Jersey Shore Roller Derby
- Metro area: Toms River, New Jersey
- Country: United States
- Founded: 2007
- Teams: All Stars Black Heart Beauties Rum Running Rebels
- Track type: Flat
- Venue: Jackson Roller Magic
- Affiliations: WFTDA
- Website: jerseyshorerollerderby.com

= Jersey Shore Roller Derby =

Roller derby league

Jersey Shore Roller Derby (JSRD) is a women's flat-track roller derby league based in Toms River, New Jersey.

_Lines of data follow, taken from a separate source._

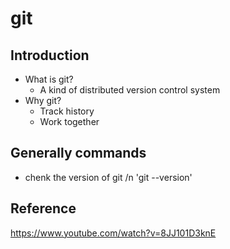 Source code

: # git
## Introduction
* What is git?
  * A kind of distributed version control system
* Why git?
  * Track history
  * Work together
## Generally commands
* chenk the version of git
/n 'git --version'

## Reference
<https://www.youtube.com/watch?v=8JJ101D3knE>
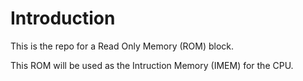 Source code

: # Introduction
This is the repo for a Read Only Memory (ROM) block.

This ROM will be used as the Intruction Memory (IMEM) for the CPU. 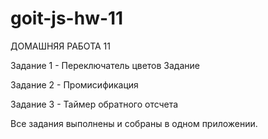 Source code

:# goit-js-hw-11

ДОМАШНЯЯ РАБОТА 11

Задание 1 - Переключатель цветов Задание

Задание 2 - Промисификация

Задание 3 - Таймер обратного отсчета

Все задания выполнены и собраны в одном приложении.
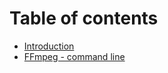 # Table of contents

* [Introduction](README.md)
* [FFmpeg - command line](ffmpeg-command-line.md)

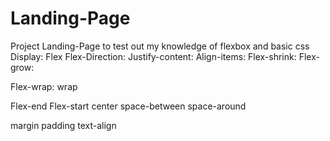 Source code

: # Landing-Page
Project Landing-Page to test out my knowledge of flexbox and basic css
Display: Flex 
Flex-Direction:
Justify-content:
Align-items:
Flex-shrink:
Flex-grow:

Flex-wrap: wrap

Flex-end
Flex-start
center
space-between
space-around

margin
padding
text-align

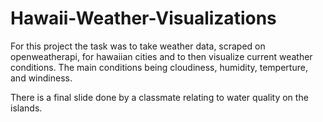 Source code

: # Hawaii-Weather-Visualizations

For this project the task was to take weather data, scraped on openweatherapi, for hawaiian cities and to then visualize current weather conditions. The main conditions being cloudiness, humidity, temperture, and windiness. 

There is a final slide done by a classmate relating to water quality on the islands.  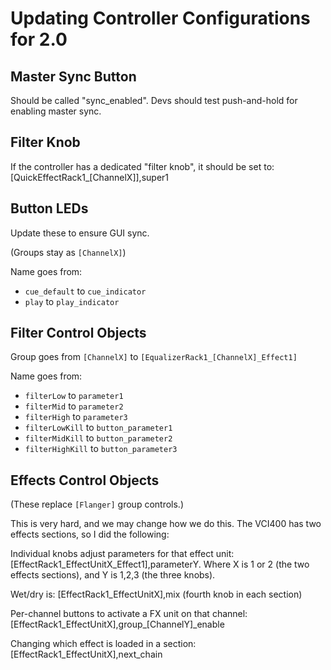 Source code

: # Updating Controller Configurations for 2.0

## Master Sync Button

Should be called "sync\_enabled". Devs should test push-and-hold for
enabling master sync.

## Filter Knob

If the controller has a dedicated "filter knob", it should be set to:
\[QuickEffectRack1\_\[ChannelX\]\],super1

## Button LEDs

Update these to ensure GUI sync.

(Groups stay as `[ChannelX]`)

Name goes from:

  - `cue_default` to `cue_indicator`
  - `play` to `play_indicator`

## Filter Control Objects

Group goes from `[ChannelX]` to `[EqualizerRack1_[ChannelX]_Effect1]`

Name goes from:

  - `filterLow` to `parameter1`
  - `filterMid` to `parameter2`
  - `filterHigh` to `parameter3`
  - `filterLowKill` to `button_parameter1`
  - `filterMidKill` to `button_parameter2`
  - `filterHighKill` to `button_parameter3`

## Effects Control Objects

(These replace `[Flanger]` group controls.)

This is very hard, and we may change how we do this. The VCI400 has two
effects sections, so I did the following:

Individual knobs adjust parameters for that effect unit:
\[EffectRack1\_EffectUnitX\_Effect1\],parameterY. Where X is 1 or 2 (the
two effects sections), and Y is 1,2,3 (the three knobs).

Wet/dry is: \[EffectRack1\_EffectUnitX\],mix (fourth knob in each
section)

Per-channel buttons to activate a FX unit on that channel:
\[EffectRack1\_EffectUnitX\],group\_\[ChannelY\]\_enable

Changing which effect is loaded in a section:
\[EffectRack1\_EffectUnitX\],next\_chain
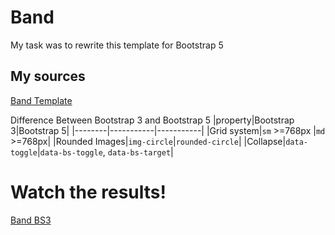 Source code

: # Band

My task was to rewrite this template for Bootstrap 5

## My sources

[Band Template](https://www.w3schools.com/bootstrap/bootstrap_theme_band.asp)

Difference Between Bootstrap 3 and Bootstrap 5
|property|Bootstrap 3|Bootstrap 5|
|--------|-----------|-----------|
|Grid system|`sm` >=768px |`md` >=768px|
|Rounded Images|`img-circle`|`rounded-circle`|
|Collapse|`data-toggle`|`data-bs-toggle`, `data-bs-target`|

# Watch the results!

[Band BS3](./BS3%20Band.html)
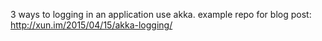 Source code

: 3 ways to logging in an application use akka.
example repo for blog post:
http://xun.im/2015/04/15/akka-logging/

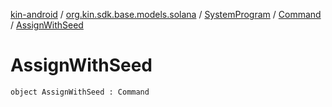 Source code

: [kin-android](../../../index.md) / [org.kin.sdk.base.models.solana](../../index.md) / [SystemProgram](../index.md) / [Command](index.md) / [AssignWithSeed](./-assign-with-seed.md)

# AssignWithSeed

`object AssignWithSeed : Command` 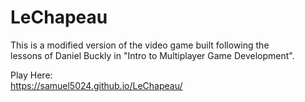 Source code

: # LeChapeau  
This is a modified version of the video game built following the  
lessons of Daniel Buckly in "Intro to Multiplayer Game Development".  
  
Play Here:  
https://samuel5024.github.io/LeChapeau/
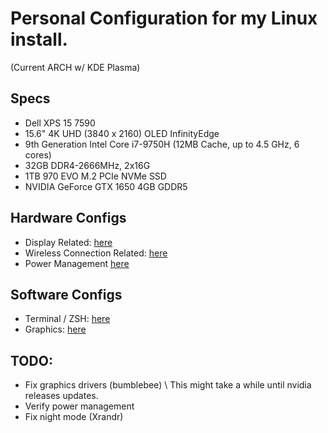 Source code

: # Personal Configuration for my Linux install.
(Current ARCH w/ KDE Plasma)

## Specs
- Dell XPS 15 7590
- 15.6" 4K UHD (3840 x 2160) OLED InfinityEdge
- 9th Generation Intel Core i7-9750H (12MB Cache, up to 4.5 GHz, 6 cores)
- 32GB DDR4-2666MHz, 2x16G
- 1TB 970 EVO M.2 PCIe NVMe SSD
- NVIDIA GeForce GTX 1650 4GB GDDR5

##  Hardware Configs
- Display Related: [here](display.md)
- Wireless Connection Related: [here](connections.md)
- Power Management [here](powermanagement.md)

## Software Configs
- Terminal / ZSH: [here](terminal.md)
- Graphics: [here](graphics.md)

## TODO:
- Fix graphics drivers (bumblebee) \ This might take a while until nvidia releases updates.
- Verify power management
- Fix night mode (Xrandr)
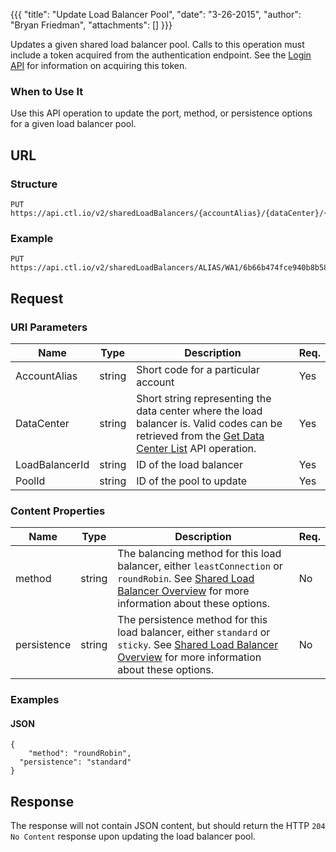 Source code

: {{{
  "title": "Update Load Balancer Pool",
  "date": "3-26-2015",
  "author": "Bryan Friedman",
  "attachments": []
}}}

Updates a given shared load balancer pool. Calls to this operation must include a token acquired from the authentication endpoint. See the [Login API](../Authentication/login.md) for information on acquiring this token.

### When to Use It

Use this API operation to update the port, method, or persistence options for a given load balancer pool.

## URL

### Structure

    PUT https://api.ctl.io/v2/sharedLoadBalancers/{accountAlias}/{dataCenter}/{loadBalancerId}/pools/{poolId}

### Example

    PUT https://api.ctl.io/v2/sharedLoadBalancers/ALIAS/WA1/6b66b474fce940b8b581242709b5b2f0/pools/40150dde098640e8b993de0e7417afc4

## Request

### URI Parameters

| Name | Type | Description | Req. |
| --- | --- | --- | --- |
| AccountAlias | string | Short code for a particular account | Yes |
| DataCenter | string | Short string representing the data center where the load balancer is. Valid codes can be retrieved from the [Get Data Center List](get-data-center.md) API operation. | Yes |
| LoadBalancerId | string | ID of the load balancer | Yes |
| PoolId | string | ID of the pool to update | Yes |

### Content Properties

| Name | Type | Description | Req. |
| --- | --- | --- | --- |
| method | string | The balancing method for this load balancer, either `leastConnection` or `roundRobin`. See [Shared Load Balancer Overview](shared-load-balancer-overview.md) for more information about these options. | No |
| persistence | string | The persistence method for this load balancer, either `standard` or `sticky`. See [Shared Load Balancer Overview](shared-load-balancer-overview.md) for more information about these options. | No |

### Examples

#### JSON

    {
    	"method": "roundRobin",
      "persistence": "standard"
    }

## Response

The response will not contain JSON content, but should return the HTTP `204 No Content` response upon updating the load balancer pool.
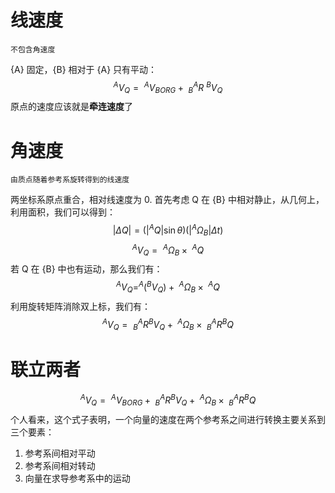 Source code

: # 线速度
	不包含角速度
{A} 固定，{B} 相对于 {A} 只有平动：
$$
^{A}V_{Q} = \ ^{A}V_{BORG} + \ ^{A}_{B}R \ ^{B}V_{Q}
$$
	原点的速度应该就是**牵连速度**了
# 角速度
	由质点随着参考系旋转得到的线速度
两坐标系原点重合，相对线速度为 0.
首先考虑 Q 在 {B} 中相对静止，从几何上，利用面积，我们可以得到：
$$
|\Delta Q| = (|^{A}Q|\sin \theta) (|^{A}\Omega_{B}|\Delta t)
$$
$$
^{A}V_{Q} = \ ^{A}\Omega_{B} \times \ ^{A}Q
$$
若 Q 在 {B} 中也有运动，那么我们有：
$$
^{A}V_{Q} = ^{A}(^{B}V_{Q}) + \ ^{A}\Omega_{B} \times \ ^{A}Q
$$
利用旋转矩阵消除双上标，我们有：
$$
^{A}V_{Q} = \ ^{A}_{B}R ^{B}V_{Q} + \ ^{A}\Omega_{B} \times \ ^{A}_{B}R ^{B}Q
$$
# 联立两者
$$
^{A}V_{Q} = \ ^{A}V_{BORG} + \ ^{A}_{B}R ^{B}V_{Q} + \ ^{A}\Omega_{B} \times \ ^{A}_{B}R ^{B}Q
$$
个人看来，这个式子表明，一个向量的速度在两个参考系之间进行转换主要关系到三个要素：
1. 参考系间相对平动
2. 参考系间相对转动
3. 向量在求导参考系中的运动

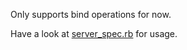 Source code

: Only supports bind operations for now.

Have a look at [server_spec.rb](http://github.com/aanand/fakeldap/blob/master/spec/server_spec.rb) for usage.
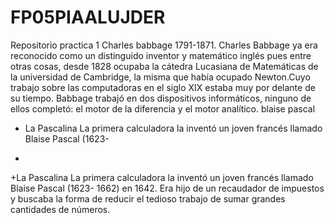 # FP05PIAALUJDER
Repositorio practica 1
Charles babbage
1791-1871. Charles Babbage  ya era reconocido  como un distinguido inventor y matemático inglés pues entre otras cosas, desde 1828 ocupaba la cátedra Lucasiana de Matemáticas de la universidad de Cambridge, la misma que había ocupado Newton.Cuyo trabajo sobre las computadoras en el siglo XIX estaba muy por delante de su tiempo. Babbage trabajó en dos dispositivos informáticos, ninguno de ellos completó: el motor de la diferencia y el motor analítico.
 blaise pascal
 - La Pascalina La primera calculadora la inventó un joven francés llamado Blaise Pascal (1623-
 +
 +La Pascalina La primera calculadora la inventó un joven francés llamado Blaise Pascal (1623-
  1662) en 1642. Era hijo de un recaudador de impuestos y buscaba la forma de reducir el tedioso
  trabajo de sumar grandes cantidades de números.
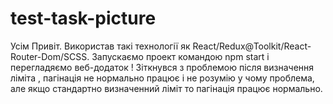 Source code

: # test-task-picture

Усім Привіт. Використав такі технології як React/Redux@Toolkit/React-Router-Dom/SCSS. Запускаємо проект командою npm start і перегладяємо веб-додаток ! Зіткнувся з проблемою після визначення ліміта , пагінація не нормально працює і не розумію у чому проблема, але якщо стандартно визначенний ліміт то пагінація працює нормально.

Founded in 2007, it has three intra-league home teams and two travel teams which compete against teams from other leagues. Jersey Shore is a member of the Women's Flat Track Derby Association (WFTDA).

==History==
Founded after five local women saw the 2006 Rollergirls reality show, by 2009, the league had more than sixty skaters. Each of the league's bouts also raises funds and awareness for a charity.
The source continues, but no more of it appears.